Путешествие на канке от Урика до охраняемой земли Квирайта занимает четыре дня. Так что у Квирайта и было по меньшей мере четыре дня, чтобы приготовиться к атаке Экриссара, если, конечно, они могли верить Звайну, когда тот сказал, что его хозяин приедет так быстро, как может. И как раз в этих словах Звайна никто не усомнился.
На самом деле у Квирайта времени было намного больше. Чем больше людей, оружия и еды должен был вести с собой Экриссар, тем больше ему было надо времени, чтобы организовать эту экспедицию. Это был неизбежный факт из военной жизни любого темплара, независимо от ранга или бюро, все хорошо это знали. И даже Экриссар едва ли мог собирать запасы для экспедиции открыто, или выйти с достаточно большой колонной из ворот города без того, чтобы Хаману задал несколько вопросов, на которые Экриссар вряд ли сумел бы ответить. Требовалась скрытность, а скрытность требует времени.

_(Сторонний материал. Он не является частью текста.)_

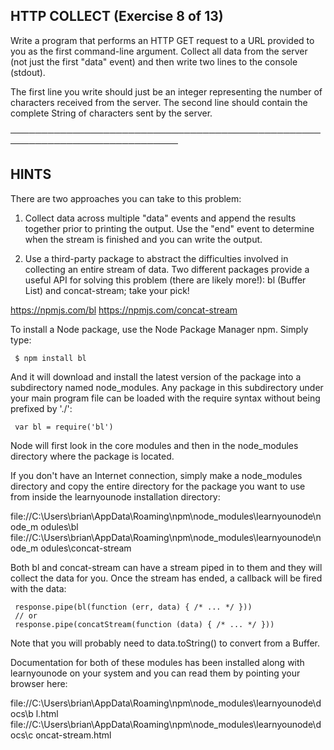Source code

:  ## HTTP COLLECT (Exercise 8 of 13)

  Write a program that performs an HTTP GET request to a URL provided to you
  as the first command-line argument. Collect all data from the server (not
  just the first "data" event) and then write two lines to the console
  (stdout).

  The first line you write should just be an integer representing the number
  of characters received from the server. The second line should contain the
  complete String of characters sent by the server.

 ─────────────────────────────────────────────────────────────────────────────

 ## HINTS

  There are two approaches you can take to this problem:

  1) Collect data across multiple "data" events and append the results
  together prior to printing the output. Use the "end" event to determine
  when the stream is finished and you can write the output.

  2) Use a third-party package to abstract the difficulties involved in
  collecting an entire stream of data. Two different packages provide a
  useful API for solving this problem (there are likely more!): bl (Buffer
  List) and concat-stream; take your pick!

  <https://npmjs.com/bl> <https://npmjs.com/concat-stream>

  To install a Node package, use the Node Package Manager npm. Simply type:

     $ npm install bl

  And it will download and install the latest version of the package into a
  subdirectory named node_modules. Any package in this subdirectory under
  your main program file can be loaded with the require syntax without being
  prefixed by './':

     var bl = require('bl')

  Node will first look in the core modules and then in the node_modules
  directory where the package is located.

  If you don't have an Internet connection, simply make a node_modules
  directory and copy the entire directory for the package you want to use
  from inside the learnyounode installation directory:

  file://C:\Users\brian\AppData\Roaming\npm\node_modules\learnyounode\node_m
  odules\bl
  file://C:\Users\brian\AppData\Roaming\npm\node_modules\learnyounode\node_m
  odules\concat-stream

  Both bl and concat-stream can have a stream piped in to them and they will
  collect the data for you. Once the stream has ended, a callback will be
  fired with the data:

     response.pipe(bl(function (err, data) { /* ... */ }))
     // or
     response.pipe(concatStream(function (data) { /* ... */ }))

  Note that you will probably need to data.toString() to convert from a
  Buffer.

  Documentation for both of these modules has been installed along with
  learnyounode on your system and you can read them by pointing your browser
  here:

  file://C:\Users\brian\AppData\Roaming\npm\node_modules\learnyounode\docs\b
  l.html
  file://C:\Users\brian\AppData\Roaming\npm\node_modules\learnyounode\docs\c
  oncat-stream.html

Так что у них было не меньше пятнадцати дней, прежде чем случится несчастье. Или больше. Или меньше, если окажется, что Экриссар замечательный администратор.
И если Телами сумела остановить Звайна до того, как он открыл все секреты Кулака Солнца Экриссару — а Звайн клялся, что она так и сделала — был шанс, что инквизитор окажется на соляной поверхности не представляя ее размеров и будет не готов к ее опасностям.
Если Звайн сказал правду. По мнению Павека у парня было множество причин, чтобы соврать.
Вопреки всем ожиданиям Телами страж не поглотил Звайна. Мальчишка провел пять долгих дней и ночей в роще Телами. Отрезанный от всего, что он знал — дважды преданный Элабоном Экриссаром — первый раз, когда инквизитор обманул его, заставив поверить, что он сам осудил себя на жизнь осквернителя, и второй раз, следствие первого, когда он тщательно заучил заклинание, которое оказалось неспособным призвать разрушающую силу магии осквернителей — Звайн много и охотно рассказывал о своей жизни в Доме Экриссара, рассказы буквально выливались из него, как из дырявой корзины бедной женщины выливается вода, когда кто-нибудь проверял, что он еще жив.